West Nile Concerns Lead to Flood of Phone Calls

Calls to emergency services on the rise

As Dallas County takes to the skies and the streets to fight the mosquitos carrying West Nile, concern is flooding 311 call centers and emergency departments.

In Dallas, the call center has seen a spike of more than 2,000 calls within the last 10 days. The calls picked up after Dallas County started aerial spraying, that following Friday there were about 900 calls just about spraying and West Nile virus symptoms.

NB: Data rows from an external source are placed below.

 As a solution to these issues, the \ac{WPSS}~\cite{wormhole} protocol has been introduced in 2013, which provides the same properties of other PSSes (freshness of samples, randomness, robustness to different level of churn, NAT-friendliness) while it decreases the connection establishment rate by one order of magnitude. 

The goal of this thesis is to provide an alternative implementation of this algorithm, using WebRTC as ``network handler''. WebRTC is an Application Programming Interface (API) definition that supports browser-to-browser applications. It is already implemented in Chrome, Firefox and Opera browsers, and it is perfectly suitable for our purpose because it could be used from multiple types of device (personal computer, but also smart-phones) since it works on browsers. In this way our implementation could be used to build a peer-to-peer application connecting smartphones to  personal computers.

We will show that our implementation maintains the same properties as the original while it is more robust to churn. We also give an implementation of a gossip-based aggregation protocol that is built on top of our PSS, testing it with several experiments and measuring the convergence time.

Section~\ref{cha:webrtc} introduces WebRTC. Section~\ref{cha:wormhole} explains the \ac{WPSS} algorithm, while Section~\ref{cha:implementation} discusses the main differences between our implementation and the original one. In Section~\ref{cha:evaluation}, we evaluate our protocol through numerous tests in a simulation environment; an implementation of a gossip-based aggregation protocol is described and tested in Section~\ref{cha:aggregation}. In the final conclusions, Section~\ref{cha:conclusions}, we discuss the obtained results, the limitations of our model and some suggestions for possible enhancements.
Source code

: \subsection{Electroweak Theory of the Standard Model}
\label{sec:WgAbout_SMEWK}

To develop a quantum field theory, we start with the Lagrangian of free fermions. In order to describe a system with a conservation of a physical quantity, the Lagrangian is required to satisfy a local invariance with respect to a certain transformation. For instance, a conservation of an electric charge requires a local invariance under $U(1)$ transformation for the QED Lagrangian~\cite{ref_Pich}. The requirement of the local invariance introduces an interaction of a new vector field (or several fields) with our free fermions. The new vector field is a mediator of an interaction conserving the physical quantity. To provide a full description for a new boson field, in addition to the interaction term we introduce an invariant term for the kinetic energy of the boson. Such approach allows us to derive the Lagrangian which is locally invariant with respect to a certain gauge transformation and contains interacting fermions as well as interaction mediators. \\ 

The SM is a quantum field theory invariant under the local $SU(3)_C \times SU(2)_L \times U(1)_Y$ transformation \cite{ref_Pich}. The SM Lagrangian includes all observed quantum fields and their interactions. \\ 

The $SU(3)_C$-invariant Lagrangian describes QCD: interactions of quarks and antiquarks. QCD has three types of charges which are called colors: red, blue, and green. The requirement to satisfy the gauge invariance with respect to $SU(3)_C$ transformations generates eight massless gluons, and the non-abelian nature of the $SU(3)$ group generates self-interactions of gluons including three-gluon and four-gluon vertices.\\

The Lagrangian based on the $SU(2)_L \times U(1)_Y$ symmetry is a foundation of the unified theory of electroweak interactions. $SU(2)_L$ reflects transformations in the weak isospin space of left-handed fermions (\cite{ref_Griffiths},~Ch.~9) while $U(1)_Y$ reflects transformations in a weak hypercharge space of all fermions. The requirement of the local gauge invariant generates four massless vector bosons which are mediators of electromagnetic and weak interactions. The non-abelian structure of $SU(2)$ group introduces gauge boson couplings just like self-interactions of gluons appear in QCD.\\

Lately, the center’s manager, Cheryl Jones, said the focus of the calls are shifting.

“Mainly for the code violations, if they see standing water, pools that are in violation; not being cleaned, infested with mosquitos, just standing water in the streets, that haven’t been drained,” said Jones.

At nearby Baylor, Dr. Jim d’Etienne, supervises the emergency department. In the last few weeks he has seen a spike in folks coming in asking for West Nile virus tests.

“We are seeing more patients with requests and concerns. We are doing more tests,” d'Etienne said.

He said they are doing about 30-40 tests a week.

d’Etienne adds the testing is not necessary for folks who are displaying mild symptoms. Those patients, he explained are better served going to outpatient clinics.

“There’s no reason to do this test if you have mild symptoms or don’t have symptoms. If you don’t have any symptoms, don’t go to the hospital -- doesn’t do you any good,” d'Etienne said.